Lord Hailsham in 1976 referred to the UK executive as an ‘elective dictatorship’ because the FPTP electoral system ensures executive dominance. The Tories in the north won fewer than 4,000 votes and no seats here yet propose taking the north out of the EU despite the strong Remain vote.
To add insult to injury, they now propose allowing ministers to act unconstitutionally to take away beneficial legislation.
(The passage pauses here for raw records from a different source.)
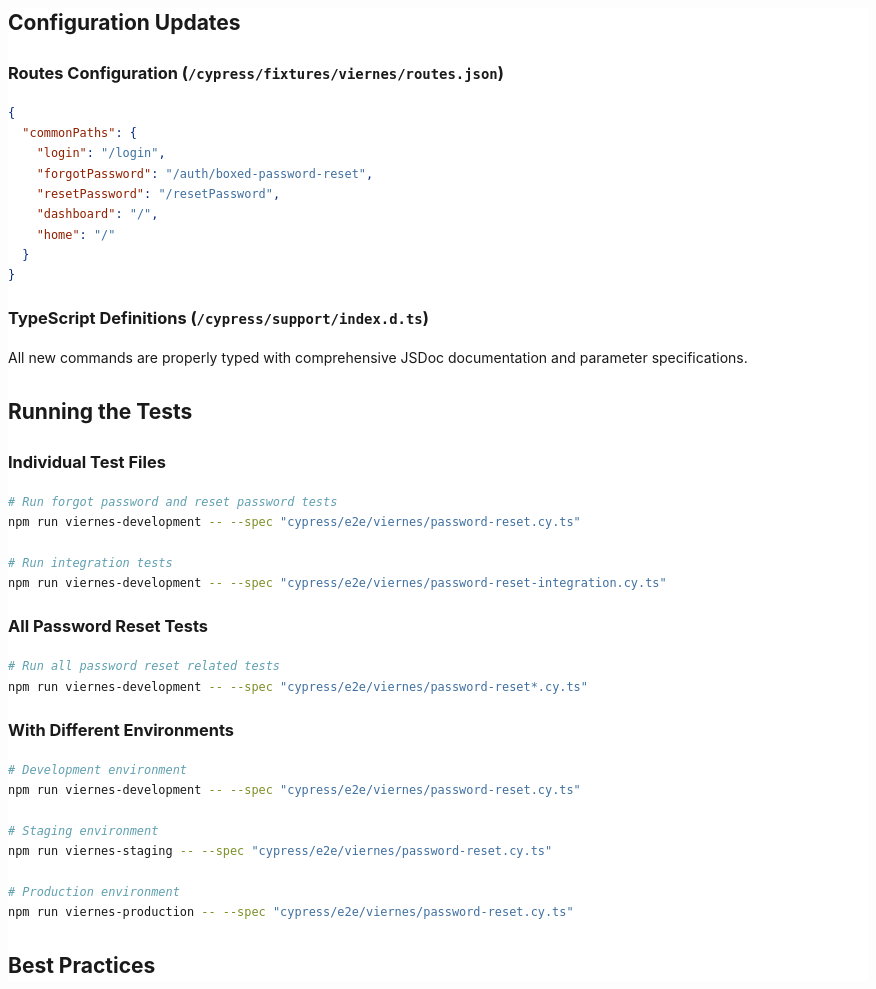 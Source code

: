 ## Configuration Updates

### Routes Configuration (`/cypress/fixtures/viernes/routes.json`)
```json
{
  "commonPaths": {
    "login": "/login",
    "forgotPassword": "/auth/boxed-password-reset",
    "resetPassword": "/resetPassword",
    "dashboard": "/",
    "home": "/"
  }
}
```

### TypeScript Definitions (`/cypress/support/index.d.ts`)
All new commands are properly typed with comprehensive JSDoc documentation and parameter specifications.

## Running the Tests

### Individual Test Files
```bash
# Run forgot password and reset password tests
npm run viernes-development -- --spec "cypress/e2e/viernes/password-reset.cy.ts"

# Run integration tests
npm run viernes-development -- --spec "cypress/e2e/viernes/password-reset-integration.cy.ts"
```

### All Password Reset Tests
```bash
# Run all password reset related tests
npm run viernes-development -- --spec "cypress/e2e/viernes/password-reset*.cy.ts"
```

### With Different Environments
```bash
# Development environment
npm run viernes-development -- --spec "cypress/e2e/viernes/password-reset.cy.ts"

# Staging environment
npm run viernes-staging -- --spec "cypress/e2e/viernes/password-reset.cy.ts"

# Production environment
npm run viernes-production -- --spec "cypress/e2e/viernes/password-reset.cy.ts"
```

## Best Practices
Without a codified constitution in the UK, they could well be allowed to
do this.

Herein lies a stronger democratic deficit than that which Marcas discussed within the EU. The EU needs to be reformed but the referendum gave it a mandate in the north, while the people of the north have had no referendum to determine whether the democratic deficit we experience from London is one under which we want to continue to operate.
The last such referendum was held in 1973, while the EEC referendum was held in 1975. By the logic of leaving Europe due to an apparent democratic deficit a border poll should be held in less than 12 months.

Unfortunately, however, the UK executive seem to ignore this democratic deficit.

Enniskillen, Co Fermanagh


Facts determine reality

Transgenderism/Gender Dysphoria is an ideology which has been present in the United States for many years and is now sweeping through the rest of the developed world. 
Yet most people, including many doctors, know little about how the current treatment of it adversely affects vulnerable boys and girls.

In a statement issued in May Dr Michelle Cretella, president of the American College of Paediatricians, said: ‘The American College of Paediatricians urges healthcare professions, educators and legislators to reject all policies that condition children to accept as normal a life of chemical and surgical impersonation of the opposite sex. Facts – not ideology – determine reality.’

The college statement said that without interference transgenderism resolves in the vast majority of patients by late adolescence. They conclude by stating: ‘Conditioning children into believing a lifetime of chemical and surgical impersonation of the opposite sex is normal and helpful is child abuse’.